With the marine industry itself changing, not least through the deployment of novel automation technologies, re/insurance, despite the challenges ahead, is ideally placed to radically increase efficiency through the deployment of the right technologies to support the expertise of insurance professionals.

Driving decisions at sea and on land

The future of re/insurance, like every industry, will see greater use of data, but the key to its introduction is to cut through the jargon and make the business case for it.  Indeed, having access to data is only one facet of how Industry 5.0 will drive change. As important is the ability to extract useable information from seas of raw data.

Live vessel and weather data, as well as access to historical records, needs to be used to drive smarter decision-making.

As technology has marched forward it has brought in tow tools that can transform how decisions are made. But it has also brought jargon: big data, artificial intelligence, digital transformation, data science and more.

In an industry dedicated entirely to managing and mitigating risk, information is everything; and as technologies continue to develop the opportunities are endless: decisions can be made faster and smarter and drive efficiencies in business processes. However, insurance is fundamentally about responding to human activity and the key for the sector will be to humanise the technologies, ensuring that algorithms and datasets are there to support human decision making and, in the end, human actions. For re/insurers the first thing this means is developing the right pricing structure for policies based on accurate information capture and exploitation, thus supporting business profitability.

Computational power meets human activity 

The bottom line is that new technologies are capable of transforming re/insurance: the last decade has seen not only a massive increase in computational power, but also an equally dramatic crash in the price of data storage. In both cases this is driven by a move to so-called ‘cloud’ infrastructure, where compute and storage can be leased rather than purchased as capital expenditure and, notably, spun up and down as required. This means that the computational requirements of even the most complex algorithm or largest dataset are now within the reach of any business.

As a result, data can be transformed into useful information, while artificial intelligence technologies such as predictive analytics, grounded in the right information, can be used to manage risk. Raw data alone solves nothing, but its transformation into human actionable information can drive a more responsive decision making process that lowers exposures while allowing re/insurers to continue to provide cover in a volatile environment.

To take one example, the business climate is susceptible to both short and long term shifts in the actual climate. Naturally, marine is affected; perhaps more than any other sector. 2020, a year not short of challenges, saw a negative Atlantic hurricane season, and the trajectory has been negative for over a decade. Names like 2017′s Harvey and Maria and 2012′s Sandy and 2017′s Harvey have gone down in history as destructive forces that hurt business, ruined lives and even cities. As climate change takes hold, climatologists and meteorology services are predicting more frequent and more powerful storms, something that will inevitably disrupt marine traffic and offshore activity. 

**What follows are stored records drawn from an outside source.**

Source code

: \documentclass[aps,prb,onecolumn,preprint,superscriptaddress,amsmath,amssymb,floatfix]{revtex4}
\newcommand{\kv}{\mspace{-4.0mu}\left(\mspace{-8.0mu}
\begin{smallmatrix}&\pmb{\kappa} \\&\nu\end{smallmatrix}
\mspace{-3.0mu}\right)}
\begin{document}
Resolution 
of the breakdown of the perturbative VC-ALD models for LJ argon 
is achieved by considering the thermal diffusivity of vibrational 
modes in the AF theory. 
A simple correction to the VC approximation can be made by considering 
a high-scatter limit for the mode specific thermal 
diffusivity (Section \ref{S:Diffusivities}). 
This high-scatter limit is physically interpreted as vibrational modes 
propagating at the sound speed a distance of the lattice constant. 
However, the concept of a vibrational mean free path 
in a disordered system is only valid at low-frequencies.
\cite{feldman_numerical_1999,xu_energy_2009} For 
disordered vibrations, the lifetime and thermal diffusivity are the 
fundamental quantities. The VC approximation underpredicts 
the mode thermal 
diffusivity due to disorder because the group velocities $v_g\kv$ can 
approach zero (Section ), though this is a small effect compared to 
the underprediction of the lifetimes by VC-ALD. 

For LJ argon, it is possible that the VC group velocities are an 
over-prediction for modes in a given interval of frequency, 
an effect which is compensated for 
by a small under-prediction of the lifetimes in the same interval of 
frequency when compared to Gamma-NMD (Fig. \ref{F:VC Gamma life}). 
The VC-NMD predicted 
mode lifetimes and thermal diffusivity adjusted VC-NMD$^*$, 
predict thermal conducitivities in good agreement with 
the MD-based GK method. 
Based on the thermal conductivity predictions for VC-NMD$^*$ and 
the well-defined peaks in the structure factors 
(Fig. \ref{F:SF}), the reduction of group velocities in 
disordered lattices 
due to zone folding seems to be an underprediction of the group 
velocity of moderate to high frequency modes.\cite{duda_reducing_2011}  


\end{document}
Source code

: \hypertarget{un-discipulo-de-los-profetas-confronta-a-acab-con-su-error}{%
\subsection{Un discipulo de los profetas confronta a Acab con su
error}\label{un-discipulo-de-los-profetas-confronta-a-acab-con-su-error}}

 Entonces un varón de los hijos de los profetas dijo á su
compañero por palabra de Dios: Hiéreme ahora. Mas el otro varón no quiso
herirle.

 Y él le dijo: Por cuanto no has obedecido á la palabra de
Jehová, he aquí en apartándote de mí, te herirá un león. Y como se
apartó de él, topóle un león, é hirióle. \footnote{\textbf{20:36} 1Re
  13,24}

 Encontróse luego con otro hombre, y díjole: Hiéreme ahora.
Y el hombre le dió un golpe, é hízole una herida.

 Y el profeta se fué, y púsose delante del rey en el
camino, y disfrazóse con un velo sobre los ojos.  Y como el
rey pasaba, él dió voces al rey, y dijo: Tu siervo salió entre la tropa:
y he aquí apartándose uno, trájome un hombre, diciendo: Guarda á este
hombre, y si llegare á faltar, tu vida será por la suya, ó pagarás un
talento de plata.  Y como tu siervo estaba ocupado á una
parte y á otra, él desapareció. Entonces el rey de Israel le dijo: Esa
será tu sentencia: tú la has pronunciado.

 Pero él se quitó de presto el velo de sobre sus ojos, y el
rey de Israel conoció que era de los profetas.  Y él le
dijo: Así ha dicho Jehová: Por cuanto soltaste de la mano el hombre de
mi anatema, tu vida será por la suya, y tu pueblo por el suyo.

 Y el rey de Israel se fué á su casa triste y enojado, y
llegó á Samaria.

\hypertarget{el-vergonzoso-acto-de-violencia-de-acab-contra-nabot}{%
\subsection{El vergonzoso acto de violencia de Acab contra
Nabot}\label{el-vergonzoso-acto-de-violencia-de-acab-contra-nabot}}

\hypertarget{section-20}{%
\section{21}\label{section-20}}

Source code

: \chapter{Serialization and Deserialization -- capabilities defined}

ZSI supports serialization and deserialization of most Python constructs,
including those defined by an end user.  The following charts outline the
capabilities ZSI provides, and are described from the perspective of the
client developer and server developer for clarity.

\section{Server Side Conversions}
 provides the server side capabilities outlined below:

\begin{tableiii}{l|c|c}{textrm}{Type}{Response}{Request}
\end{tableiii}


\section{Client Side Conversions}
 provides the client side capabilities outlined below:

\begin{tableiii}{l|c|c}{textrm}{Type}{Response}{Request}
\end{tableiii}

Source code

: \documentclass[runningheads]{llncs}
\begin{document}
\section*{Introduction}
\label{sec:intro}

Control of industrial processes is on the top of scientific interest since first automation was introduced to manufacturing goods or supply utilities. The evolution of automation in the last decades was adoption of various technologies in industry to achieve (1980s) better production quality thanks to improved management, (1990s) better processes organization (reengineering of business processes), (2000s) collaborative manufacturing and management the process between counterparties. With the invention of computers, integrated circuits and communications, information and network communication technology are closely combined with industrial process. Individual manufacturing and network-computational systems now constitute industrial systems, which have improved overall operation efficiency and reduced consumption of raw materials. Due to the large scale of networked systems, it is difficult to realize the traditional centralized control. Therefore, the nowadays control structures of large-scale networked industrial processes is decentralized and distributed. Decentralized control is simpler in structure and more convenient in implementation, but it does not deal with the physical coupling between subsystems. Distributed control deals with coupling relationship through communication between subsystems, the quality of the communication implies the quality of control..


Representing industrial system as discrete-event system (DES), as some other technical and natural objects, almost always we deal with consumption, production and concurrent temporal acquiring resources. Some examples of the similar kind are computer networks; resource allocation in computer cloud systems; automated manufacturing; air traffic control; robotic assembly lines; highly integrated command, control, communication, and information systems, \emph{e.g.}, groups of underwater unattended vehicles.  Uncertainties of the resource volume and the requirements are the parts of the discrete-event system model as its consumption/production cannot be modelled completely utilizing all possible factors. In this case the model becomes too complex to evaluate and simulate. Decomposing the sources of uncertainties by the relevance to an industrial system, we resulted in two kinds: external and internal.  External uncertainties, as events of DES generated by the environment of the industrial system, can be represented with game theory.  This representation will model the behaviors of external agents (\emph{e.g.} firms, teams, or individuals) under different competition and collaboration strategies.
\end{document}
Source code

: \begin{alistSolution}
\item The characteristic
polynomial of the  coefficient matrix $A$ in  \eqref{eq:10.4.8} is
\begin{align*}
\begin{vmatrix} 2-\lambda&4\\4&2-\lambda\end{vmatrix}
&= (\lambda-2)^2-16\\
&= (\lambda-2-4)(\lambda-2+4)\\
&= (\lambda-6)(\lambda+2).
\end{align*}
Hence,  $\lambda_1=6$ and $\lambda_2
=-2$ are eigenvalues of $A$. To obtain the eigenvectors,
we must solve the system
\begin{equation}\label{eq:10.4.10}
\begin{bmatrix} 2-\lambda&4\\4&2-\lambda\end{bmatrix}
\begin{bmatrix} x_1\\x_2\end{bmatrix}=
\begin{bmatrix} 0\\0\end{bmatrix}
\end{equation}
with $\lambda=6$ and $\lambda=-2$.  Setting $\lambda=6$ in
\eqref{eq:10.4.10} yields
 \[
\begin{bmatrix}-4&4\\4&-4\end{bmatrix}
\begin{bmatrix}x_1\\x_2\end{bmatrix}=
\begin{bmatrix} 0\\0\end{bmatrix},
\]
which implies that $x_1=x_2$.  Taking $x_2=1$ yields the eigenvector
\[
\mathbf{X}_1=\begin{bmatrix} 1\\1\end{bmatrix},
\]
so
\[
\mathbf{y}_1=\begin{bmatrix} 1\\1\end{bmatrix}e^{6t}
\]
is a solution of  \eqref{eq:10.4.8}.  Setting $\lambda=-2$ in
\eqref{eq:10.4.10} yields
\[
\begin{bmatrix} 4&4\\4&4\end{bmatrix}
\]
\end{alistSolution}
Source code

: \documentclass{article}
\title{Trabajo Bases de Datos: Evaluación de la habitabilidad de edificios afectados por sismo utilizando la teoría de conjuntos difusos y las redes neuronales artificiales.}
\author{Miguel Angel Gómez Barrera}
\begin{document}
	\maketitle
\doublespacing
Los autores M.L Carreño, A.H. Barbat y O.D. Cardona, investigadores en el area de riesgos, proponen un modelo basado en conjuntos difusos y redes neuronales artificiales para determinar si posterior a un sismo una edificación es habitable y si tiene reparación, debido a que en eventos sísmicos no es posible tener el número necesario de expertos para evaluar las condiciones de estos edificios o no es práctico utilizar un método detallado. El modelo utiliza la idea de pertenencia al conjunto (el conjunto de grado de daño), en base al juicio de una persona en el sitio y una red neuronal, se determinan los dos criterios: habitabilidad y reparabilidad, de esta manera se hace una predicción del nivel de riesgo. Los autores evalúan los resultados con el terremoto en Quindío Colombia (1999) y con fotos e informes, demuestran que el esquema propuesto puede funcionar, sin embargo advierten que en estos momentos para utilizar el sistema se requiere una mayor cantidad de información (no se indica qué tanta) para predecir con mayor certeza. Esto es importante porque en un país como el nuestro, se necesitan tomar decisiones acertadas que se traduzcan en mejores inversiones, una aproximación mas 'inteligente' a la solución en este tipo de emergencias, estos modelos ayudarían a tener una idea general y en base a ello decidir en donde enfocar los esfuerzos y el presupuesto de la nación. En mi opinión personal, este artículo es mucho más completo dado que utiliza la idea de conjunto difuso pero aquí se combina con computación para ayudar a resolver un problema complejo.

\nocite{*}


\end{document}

A combination of live data, such as vessel location and weather fronts, can be combined with historical information to provide a 360-degree picture that allows re/insurers to protect themselves from this increased threat. The marriage of information about natural forces and human actions offers re/insurers the ability to calculate risk on a granular basis.

Climate is only one example. Other real difficulties include obscure ownership information, poor maintenance records, ‘dark activity’ and even simple information lag. In the end, visibility is key: with global satellite communications and improved in-port connectivity, marine re/insurance need not be in the dark when it comes to data from vessels, seas and the weather.